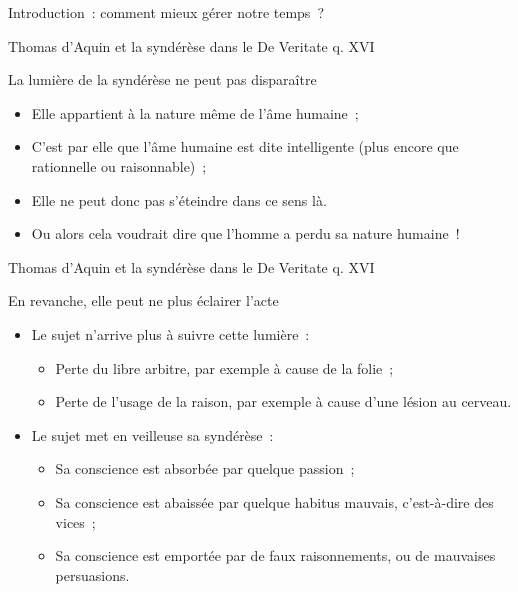 \documentclass[11pt,xcolor=dvipsname,ignorenonframetext,handout]{beamer}
\begin{document}
\begin{frame}{Introduction~: comment mieux gérer notre temps~?}
\begin{frame}{Thomas d'Aquin et la syndérèse dans le De Veritate q. XVI}
    \begin{exampleblock}{La lumière de la syndérèse ne peut pas disparaître}
        \begin{itemize}
            \rightskip=0pt\leftskip=0pt
            \item Elle appartient à la nature même de l'âme humaine~;
            \item C'est par elle que l'âme humaine est dite intelligente (plus encore que rationnelle ou raisonnable)~;
            \item Elle ne peut donc pas s'éteindre dans ce sens là.
            \item Ou alors cela voudrait dire que l'homme a perdu sa nature humaine~!
        \end{itemize}
    \end{exampleblock}
\end{frame}
\begin{frame}{Thomas d'Aquin et la syndérèse dans le De Veritate q. XVI}
    \begin{alertblock}{En revanche, elle peut ne plus éclairer l'acte}
        \begin{itemize}
            \rightskip=0pt\leftskip=0pt
            \item Le sujet n'arrive plus à suivre cette lumière~:
            \begin{itemize}
                \rightskip=0pt\leftskip=0pt
                \item Perte du libre arbitre, par exemple à cause de la folie~;
                \item Perte de l'usage de la raison, par exemple à cause d'une lésion au cerveau.
            \end{itemize}
            \item Le sujet met en veilleuse sa syndérèse~:
            \begin{itemize}
                \rightskip=0pt\leftskip=0pt
                \item Sa conscience est absorbée par quelque passion~;
                \item Sa conscience est abaissée par quelque habitus mauvais, c'est-à-dire des vices~;
                \item Sa conscience est emportée par de faux raisonnements, ou de mauvaises persuasions.
            \end{itemize}
        \end{itemize}
    \end{alertblock}
\end{frame}

\end{frame}
\end{document}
***
The records above need to be copied exactly, with the pictures left out.

 \documentclass[11pt,xcolor=dvipsname,ignorenonframetext,handout]{beamer}
\begin{document}
\begin{frame}{Introduction~: comment mieux gérer notre temps~?}
\begin{frame}{Thomas d'Aquin et la syndérèse dans le De Veritate q. XVI}
    \begin{exampleblock}{La lumière de la syndérèse ne peut pas disparaître}
        \begin{itemize}
            \rightskip=0pt\leftskip=0pt
            \item Elle appartient à la nature même de l'âme humaine~;
            \item C'est par elle que l'âme humaine est dite intelligente (plus encore que rationnelle ou raisonnable)~;
            \item Elle ne peut donc pas s'éteindre dans ce sens là.
            \item Ou alors cela voudrait dire que l'homme a perdu sa nature humaine~!
        \end{itemize}
    \end{exampleblock}
\end{frame}
\begin{frame}{Thomas d'Aquin et la syndérèse dans le De Veritate q. XVI}
    \begin{alertblock}{En revanche, elle peut ne plus éclairer l'acte}
        \begin{itemize}
            \rightskip=0pt\leftskip=0pt
            \item Le sujet n'arrive plus à suivre cette lumière~:
            \begin{itemize}
                \rightskip=0pt\leftskip=0pt
                \item Perte du libre arbitre, par exemple à cause de la folie~;
                \item Perte de l'usage de la raison, par exemple à cause d'une lésion au cerveau.
            \end{itemize}
            \item Le sujet met en veilleuse sa syndérèse~:
            \begin{itemize}
                \rightskip=0pt\leftskip=0pt
                \item Sa conscience est absorbée par quelque passion~;
                \item Sa conscience est abaissée par quelque habitus mauvais, c'est-à-dire des vices~;
                \item Sa conscience est emportée par de faux raisonnements, ou de mauvaises persuasions.
            \end{itemize}
        \end{itemize}
    \end{alertblock}
\end{frame}

\end{frame}
\end{document}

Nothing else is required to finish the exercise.